KIRŞEHİR (AA) - HDP Eş Genel Başkanı Selahattin Demirtaş, kendileri için "düşman parti" diye bir kavram olmadığını belirterek, "Hangi partiye oy verirse versin, bizim kardeşimizdir. Öyle yaklaşacağız. İnatla, ısrarla sizi tahrik etmeye, sizi provoke etmeye çalışacaklar. Siz asla bunlara aldırmayın" dedi.

Demirtaş, partisince Cacabey Meydanı'nda düzenlenen mitingde, sağlıktan eğitime, hayvancılıktan tarıma kadar insan onuru odaklı bir politikayı savunmanın her şeyden önce halkçı olmayı gerektirdiğini söyledi.

HDP'nin halkın partisi olduğunu savunan Demirtaş, "Biz halkın içinden çıkmış siyasetçiler değiliz. Halen halkın içindeyiz. Oradan çıkıp bir yere gitmiş değiliz.

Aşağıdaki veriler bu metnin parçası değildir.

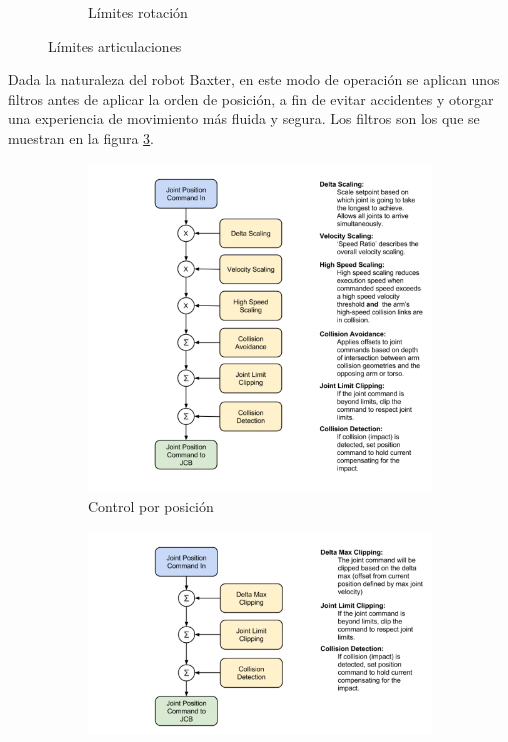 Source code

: \begin{figure}[]
\begin{subfigure}[b]{0.4\textwidth}
		\caption{Límites rotación}
		\label{fig:metodos/limits2}
	\end{subfigure}
	\caption{Límites articulaciones}
	\label{fig:metodos/limits}
\end{figure}

Dada la naturaleza del robot Baxter, en este modo de operación se aplican unos filtros antes de aplicar la orden de posición, a fin de evitar accidentes y otorgar una experiencia de movimiento más fluida y segura. Los filtros son los que se muestran en la figura \ref{fig:metodos/position_filters}.

\begin{figure}[]
	\centering
	\begin{subfigure}[b]{0.24\textwidth}
		\includegraphics[trim=0 0 235 0, clip, width=\textwidth]{imagenes/metodos/baxter_position_filters.png}
		\caption{Control por posición}
		\label{fig:metodos/position_filters}
	\end{subfigure}
	\begin{subfigure}[b]{0.24\textwidth}
		\centering
		\includegraphics[trim=0 0 230 0, clip, width=\textwidth]{imagenes/metodos/baxter_position_raw_filters.png}

\end{subfigure}
\end{figure}
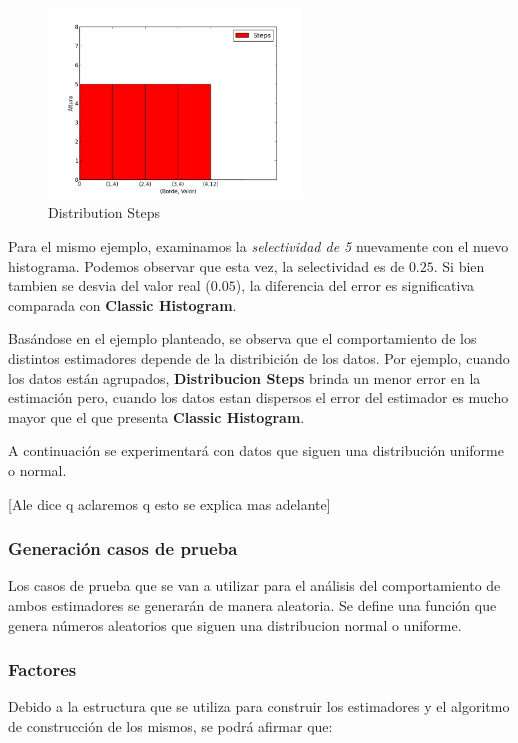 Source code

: \documentclass[10pt, a4paper,english,spanish,hidelinks]{article}
\begin{document}
\begin{figure}[h!]
  \centering
  \includegraphics[width=0.6\textwidth]{./imagenes/ejb1_ejemplo_steps.png}
  \caption{Distribution Steps}
\end{figure}


Para el mismo ejemplo, examinamos la \textit{selectividad de 5} nuevamente con el nuevo histograma.
Podemos observar que esta vez, la selectividad es de $0.25$. Si bien tambien se desvia del
valor real ($0.05$), la diferencia del error es significativa comparada con \textbf{Classic Histogram}.


Basándose en el ejemplo planteado, se observa que el comportamiento de los distintos estimadores
depende de la distribición de los datos.
Por ejemplo, cuando los datos están agrupados, \textbf{Distribucion Steps} brinda un menor
error en la estimación pero, cuando los datos estan dispersos el error del estimador es
mucho mayor que el que presenta \textbf{Classic Histogram}.

A continuación se experimentará con datos que siguen una distribución uniforme o normal.


[Ale dice q aclaremos q esto se explica mas adelante]


\subsubsection{Generación casos de prueba}
Los casos de prueba que se van a utilizar para el análisis del comportamiento de ambos
estimadores se generarán de manera aleatoria. Se define una función que genera números
aleatorios que siguen una distribucion normal o uniforme.



\subsubsection{Factores}

Debido a la estructura que se utiliza para construir los estimadores y el algoritmo de
construcción de los mismos, se podrá afirmar que:
\end{document}
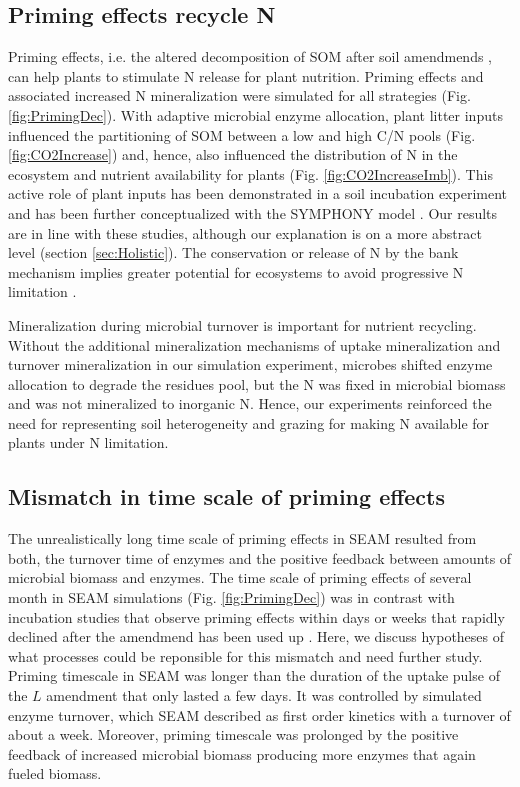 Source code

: \subsection{Priming effects recycle N}
Priming effects, i.e. the altered decomposition of SOM after soil amendmends
\citep{Kuzyakov00}, can help plants to stimulate N release for plant nutrition.
Priming effects and associated increased N mineralization were simulated for all
strategies (Fig. \ref{fig:PrimingDec}). With adaptive microbial enzyme
allocation, plant litter inputs influenced the partitioning of SOM between a low
and high C/N pools (Fig. \ref{fig:CO2Increase}) and, hence,
also influenced the distribution of N in the ecosystem and nutrient
availability for plants (Fig. \ref{fig:CO2IncreaseImb}). This active role of
plant inputs has been demonstrated in a soil incubation experiment
\citep{Fontaine11} and has been further conceptualized with the SYMPHONY model
\citep{Perveen14}. Our results are in line with these studies, although our
explanation is on a more abstract level (section \ref{sec:Holistic}). The
conservation or release of N by the bank mechanism implies greater potential
for ecosystems to avoid progressive N limitation \citep{Norby10, Franklin14, Averill15}.

Mineralization during microbial turnover is important for nutrient recycling.
Without the additional mineralization mechanisms of uptake mineralization
\citep{Manzoni08} and turnover mineralization \citep{Clarholm85, Raynaud06} in
our simulation experiment, microbes shifted enzyme allocation to degrade the
residues pool, but the N was fixed in microbial biomass and was not mineralized
to inorganic N. Hence, our experiments reinforced the need for representing soil
heterogeneity and grazing for making N available for plants under N limitation.

\subsection{Mismatch in time scale of priming effects}
The unrealistically long time scale of priming effects in SEAM resulted from
both, the turnover time of enzymes and the positive feedback between amounts of
microbial biomass and enzymes. The time scale of priming effects of several
month in SEAM simulations (Fig. \ref{fig:PrimingDec}) was in contrast with incubation
studies that observe priming effects within days or weeks that rapidly
declined after the amendmend has been used up \citep{Blagodatskaya14}. Here, we
discuss hypotheses of what processes could be reponsible for this mismatch and
need further study.
Priming timescale in SEAM was longer than the duration of the uptake pulse of
the $L$ amendment that only lasted a few days. It was controlled by simulated
enzyme turnover, which SEAM described as first order kinetics with a turnover of
about a week. Moreover, priming timescale was prolonged by the
positive feedback of increased microbial biomass producing more enzymes that
again fueled biomass.

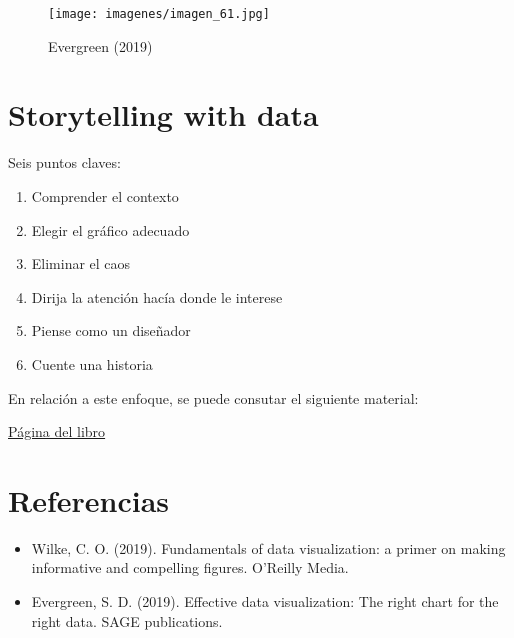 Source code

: \documentclass[
  letterpaper,
  DIV=11,
  numbers=noendperiod]{scrartcl}
\providecommand{\tightlist}{%
  \setlength{\itemsep}{0pt}\setlength{\parskip}{0pt}}\usepackage{longtable,booktabs,array}
\begin{document}
\begin{figure}[H]

{\centering \texttt{[image: imagenes/imagen\_61.jpg]}

}

\caption{Evergreen (2019)}

\end{figure}

\hypertarget{storytelling-with-data}{%
\section{Storytelling with data}\label{storytelling-with-data}}

Seis puntos claves:

\begin{enumerate}
\def\labelenumi{\arabic{enumi}.}
\tightlist
\item
  Comprender el contexto
\item
  Elegir el gráfico adecuado
\item
  Eliminar el caos
\item
  Dirija la atención hacía donde le interese
\item
  Piense como un diseñador
\item
  Cuente una historia
\end{enumerate}

En relación a este enfoque, se puede consutar el siguiente material:

\href{https://www.storytellingwithdata.com}{Página del libro}

\hypertarget{referencias}{%
\section{Referencias}\label{referencias}}

\begin{itemize}
\item
  Wilke, C. O. (2019). Fundamentals of data visualization: a primer on
  making informative and compelling figures. O'Reilly Media.
\item
  Evergreen, S. D. (2019). Effective data visualization: The right chart
  for the right data. SAGE publications.
\end{itemize}
\end{document}
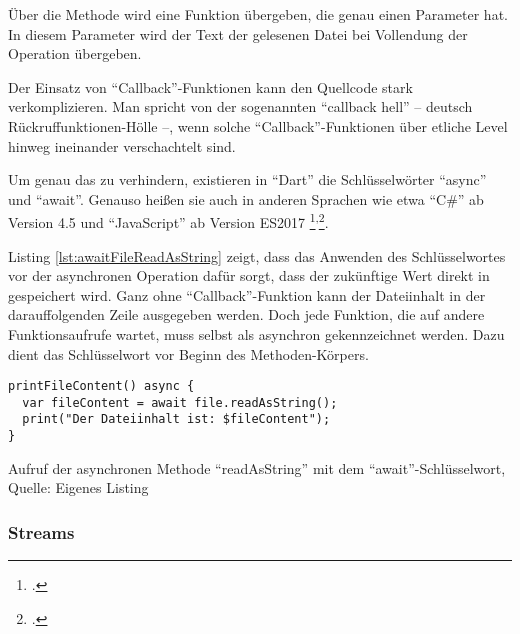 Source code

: Über die Methode  wird eine Funktion übergeben, die genau einen Parameter hat.
In diesem Parameter wird der Text der gelesenen Datei bei Vollendung der Operation übergeben.

Der Einsatz von \enquote{Callback}-Funktionen kann den Quellcode stark verkomplizieren.
 Man spricht von der sogenannten \enquote{callback hell} -- deutsch Rückruffunktionen-Hölle --, wenn solche \enquote{Callback}-Funktionen über etliche Level hinweg ineinander verschachtelt sind.

 \clearpage
Um genau das zu verhindern, existieren in \enquote{Dart} die Schlüsselwörter \enquote{async} und \enquote{await}.
Genauso heißen sie auch in anderen Sprachen wie etwa \enquote{C\#} ab Version 4.5 und \enquote{JavaScript} ab Version ES2017
\footcite[Vgl.][]{asyncfunctionJavaScriptMDN}\textsuperscript{,}\footcite[Vgl.][]{Asynchronousprogrammingwithasyncandawait}.





Listing \ref{lst:awaitFileReadAsString} zeigt,
dass das Anwenden des Schlüsselwortes  vor der asynchronen Operation  dafür sorgt,
dass der zukünftige Wert direkt in  gespeichert wird.
Ganz ohne \enquote{Callback}-Funktion kann der Dateiinhalt in der darauffolgenden Zeile ausgegeben werden.
Doch jede Funktion, die auf andere Funktionsaufrufe wartet, muss selbst als asynchron gekennzeichnet werden.
Dazu dient das  Schlüsselwort vor Beginn des Methoden-Körpers.

\ifIncludeFigures
  \begin{listing}[ht]
    \begin{verbatim}
printFileContent() async {
  var fileContent = await file.readAsString();
  print("Der Dateiinhalt ist: $fileContent");
}
\end{verbatim}
    \caption[Aufruf der asynchronen Methode \enquote{readAsString} mit dem \enquote{await}-Schlüsselwort]{Aufruf der asynchronen Methode \enquote{readAsString} mit dem \enquote{await}-Schlüsselwort, Quelle: Eigenes Listing}
    \label{lst:awaitFileReadAsString}
  \end{listing}
\fi



\subsubsection{Streams}

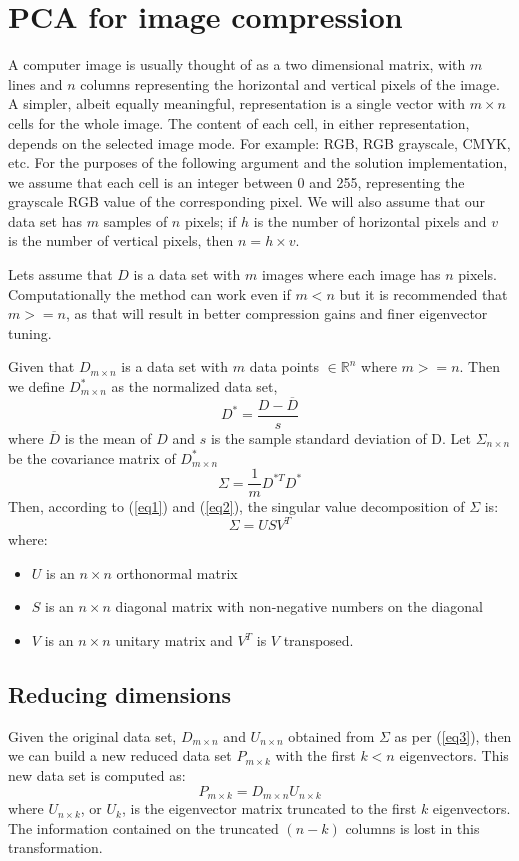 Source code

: \documentclass{article} %
\begin{document}
\section{PCA for image compression}
A computer image is usually thought of as a two dimensional matrix, with $m$ lines and $n$ columns representing the horizontal and vertical pixels of the image. A simpler, albeit equally meaningful, representation is a single vector with $m\times n$ cells for the whole image. The content of each cell, in either representation, depends on the selected image mode. For example: RGB, RGB grayscale, CMYK, etc. For the purposes of the following argument and the solution implementation, we assume that each cell is an integer between 0 and 255, representing the grayscale RGB value of the corresponding pixel. We will also assume that our data set has $m$ samples of $n$ pixels; if $h$ is the number of horizontal pixels and $v$ is the number of vertical pixels, then $n=h\times v$.\par
Lets assume that $D$ is a data set with $m$ images where each image has $n$ pixels. Computationally the method can work even if $m<n$ but it is recommended that $m >= n$, as that will result in better compression gains and finer eigenvector tuning.\par
Given that $D_{m\times n}$ is a data set with $m$ data points $\in \mathbb{R}^n$ where $m >= n$. Then we define ${D}_{m\times n}^*$ as the normalized data set, \[D^* = \frac{D-\overline{D}}{s}\] 
where $\overline{D}$ is the mean of $D$ and $s$ is the sample standard deviation of D. Let $\Sigma_{n\times n}$ be the covariance matrix of $D^{*}_{m\times n}$ \[\Sigma = \frac{1}{m}D^{*T}D^*\] Then, according to (\ref{eq1}) and (\ref{eq2}), the singular value decomposition of $\Sigma$ is: 
\begin{equation}\label{eq3}
\Sigma = US V^T
\end{equation}
where:
\begin{itemize}
\item $U$ is an $n\times n$ orthonormal matrix
\item $S$ is an $n\times n$ diagonal matrix with non-negative numbers on the diagonal
\item $V$ is an $n\times n$ unitary matrix and $V^T$ is $V$ transposed.
\end{itemize}

\subsection{Reducing dimensions}
Given the original data set, $D_{m\times n}$ and $U_{n\times n}$ obtained from $\Sigma$ as per (\ref{eq3}), then we can build a new reduced data set $P_{m\times k}$ with the first $k<n$ eigenvectors. This new data set is computed as:
\begin{equation}\label{eq4}
P_{m\times k} = D_{m\times n} U_{n\times k}
\end{equation}
where $U_{n\times k}$, or $U_k$, is the eigenvector matrix truncated to the first $k$ eigenvectors. The information contained on the truncated $(n-k)$ columns is lost in this transformation.
\end{document}

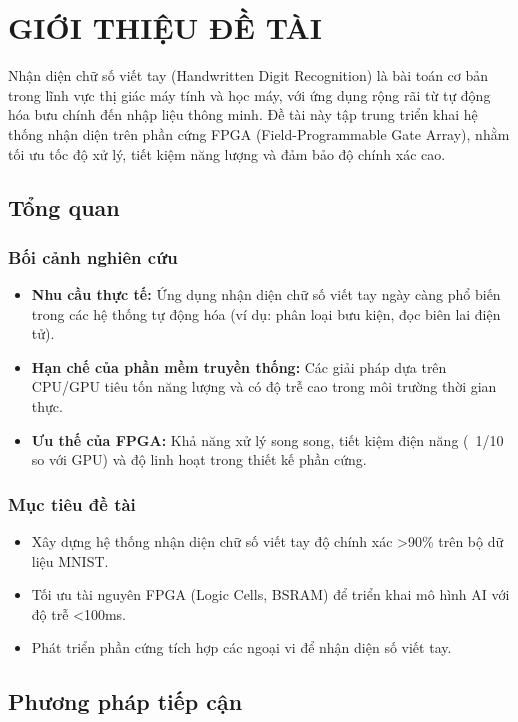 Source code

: \section{GIỚI THIỆU ĐỀ TÀI}
Nhận diện chữ số viết tay (Handwritten Digit Recognition) là bài toán cơ bản trong lĩnh vực thị giác máy tính và học máy, với ứng dụng rộng rãi từ tự động hóa bưu chính đến nhập liệu thông minh. Đề tài này tập trung triển khai hệ thống nhận diện trên phần cứng FPGA (Field-Programmable Gate Array), nhằm tối ưu tốc độ xử lý, tiết kiệm năng lượng và đảm bảo độ chính xác cao.

\subsection{Tổng quan}
\subsubsection{Bối cảnh nghiên cứu}
\begin{itemize}
    \item \textbf{Nhu cầu thực tế:} Ứng dụng nhận diện chữ số viết tay ngày càng phổ biến trong các hệ thống tự động hóa (ví dụ: phân loại bưu kiện, đọc biên lai điện tử).
    \item \textbf{Hạn chế của phần mềm truyền thống:} Các giải pháp dựa trên CPU/GPU tiêu tốn năng lượng và có độ trễ cao trong môi trường thời gian thực.
    \item \textbf{Ưu thế của FPGA:} Khả năng xử lý song song, tiết kiệm điện năng (~1/10 so với GPU) và độ linh hoạt trong thiết kế phần cứng.
\end{itemize}

\subsubsection{Mục tiêu đề tài}
\begin{itemize}
    \item Xây dựng hệ thống nhận diện chữ số viết tay độ chính xác >90\% trên bộ dữ liệu MNIST.
    \item Tối ưu tài nguyên FPGA (Logic Cells, BSRAM) để triển khai mô hình AI với độ trễ <100ms.
    \item Phát triển phần cứng tích hợp các ngoại vi để nhận diện số viết tay.
\end{itemize}

\subsection{Phương pháp tiếp cận}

Halkın partisiyiz, halkın siyasetçileriyiz halen" dedi.

Kırşehir'de, HDP için çalışma yürüten, gönül veren, oy veren ve vermeyi düşünenlere ricada bulunan Demirtaş, provokasyonlara gelmemelerini istedi. Demirtaş, şöyle devam etti:

"Bizim için asla 'düşman parti' diye bir kavram yoktur. Hangi partiye oy verirse versin, bizim kardeşimizdir. Öyle yaklaşacağız. İnatla, ısrarla sizi tahrik etmeye, sizi provoke etmeye çalışacaklar. Siz asla bunlara aldırmayın. Çünkü bizim bu ülkede güçlü bir kardeşlik mesajı, barış ve beraber yaşama mesajı vermemiz lazım. Seçimi kazanmaktan çok daha kıymetli bir iştir. Çok daha kutsaldır barışı sağlamak, barışı kazanmak. Sizler barış sevdalısı kardeşlerim, bunların tahriklerine aldanmayın. Gece gündüz kimliklerimizi, mezheplerimizi meydanlarında yuhalatmalarına aldanmayın. Siz barışa inanın, barışa. Hangi partiye oy vermiş olursa olsun, siz de biliyorsunuz ki her biri sizler gibi onurlu bir insandır ve göğüs kafesinin içinde bir kalp vardır. O kalbe dokunun. Oradaki insanla kucaklaşın."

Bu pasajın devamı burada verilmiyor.